All he could do was watch, as the Japanese pilots continued to bomb the naval station, blowing up more hangars and airplanes, maybe half a mile away from where he was perched in the water.
"A second wave came at about 9 a.m.," he said. "I think they bombed and strafed the shore facilities again. At about 10 things settled down again."
About half an hour later, he saw a boat coming out to look for survivors. Long was the only one of the four who were guarding the planes to make it.
When they got back to shore Long was greeted by squadron mates, telling him they thought they'd never see him again.
"I probably looked pretty bad, with oil all over my body and clothes," he said. They took him to the sick bay, a little hospital that was bursting at the seams.
"There were guys with serious injuries, all the chairs and bunks were full," he said, noting that the medical staff examined him quickly, put a survivor tag on him and told him to wait, which was fine with Long. "I sat on the floor a couple hours while they treated other guys. Later they treated my burns with some kind of salve, bandaged me and I was returned to duty."
Long would spend the next two nights sleeping on a beach with a group of 20-30 other squadron members, waiting for another attack.
"A confusion reigned everywhere," Long said. "We all expected an attack, a landing party. Fortunately, that never happened."
Only 20 people died on the attack at the fairly small Kaneohe Bay Naval Air Station, but according to history.com, more than 2,500 died in the attacks on Pearl Harbor and six other military bases on the Hawaiian island of Oahu and 1,000 more were wounded. Eighteen American ships and nearly 300 airplanes were destroyed.
Long received a Purple Heart medal for his injuries in the line of duty, and went on to serve across the Pacific, including Midway, Johnston Island, the Fijis and Guadalcanal.
"There were still Japanese on the island then," he said, referring to Guadalcanal. "Sometimes there would be raids by land forces at night, but the Marines and Army usually kept them at bay."

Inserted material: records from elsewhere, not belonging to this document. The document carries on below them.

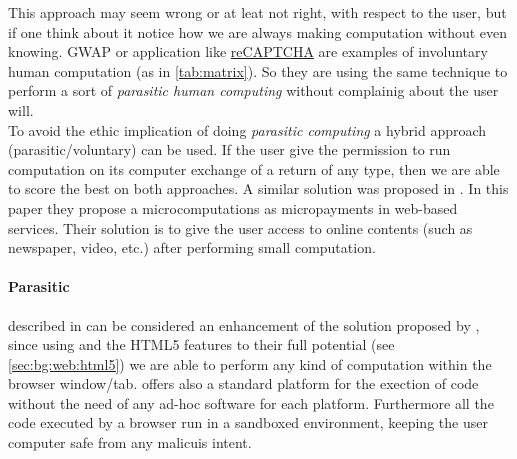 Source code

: This approach may seem wrong or at leat not right, with respect to the user, but
if one think about it notice how we are always making computation without even
knowing. \ac{GWAP} or application like \href{http://www.google.com/recaptcha}{reCAPTCHA}
are examples of involuntary human computation (as in \autoref{tab:matrix}). So
they are using the same technique to perform a sort of \emph{parasitic human
computing} without complainig about the user will.\\

To avoid the ethic implication of doing \emph{parasitic computing} a hybrid
approach (parasitic/voluntary) can be used. If the user give the permission to
run computation on its computer exchange of a return of any type, then we are
able to score the best on both approaches. A similar solution was proposed in
\cite{karame2011pay}.
In this paper they propose a microcomputations as micropayments in web-based
services. Their solution is to give the user access to online contents (such as
newspaper, video, etc.) after performing small \js{} computation.

\paragraph{Parasitic \js{}} described in \cite{jenkin2008parasitic} can be
considered an enhancement of the solution proposed by \cite{barabasi2001parasitic},
since using \js{} and the HTML5 features to their full potential (see
\ref{sec:bg:web:html5}) we are able to perform any kind of computation
within the browser window/tab. \js{} offers also a standard platform for the
exection of code without the need of any ad-hoc software for each platform.
Furthermore all the code executed by a browser run in a sandboxed environment,
keeping the user computer safe from any malicuis intent.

The Japanese never captured the airfield.
After Guadalcanal, Long was assigned to flight school back in the U.S. He never returned to combat; rather he was assigned other Navy duties for the remainder of the war.
Long stayed in after the war, spending a total of 22 years in the Navy and ending his career as a commander.
After that he was a teacher for 15 years, then got his Coast Guard license and became a charter boat skipper, making regular runs from San Diego to Cabo San Lucas in Mexico for about 10 years.
Even in retirement he remained active and, until a couple years ago, drove cross-country every summer to come fishing in Minnesota and Canada and spend time with friends and family, like his niece, Brenda Alanen.
"I try to keep the stuff above the shoulders alert, even if stuff below the neck isn't so hot," Long said, referring to some mobility issues he's been struggling with, even as he continues to go to a gym regularly. "I've been smiled on by someone up above. I've had a life as an older man that's been pretty great. But I do miss coming back to Minnesota."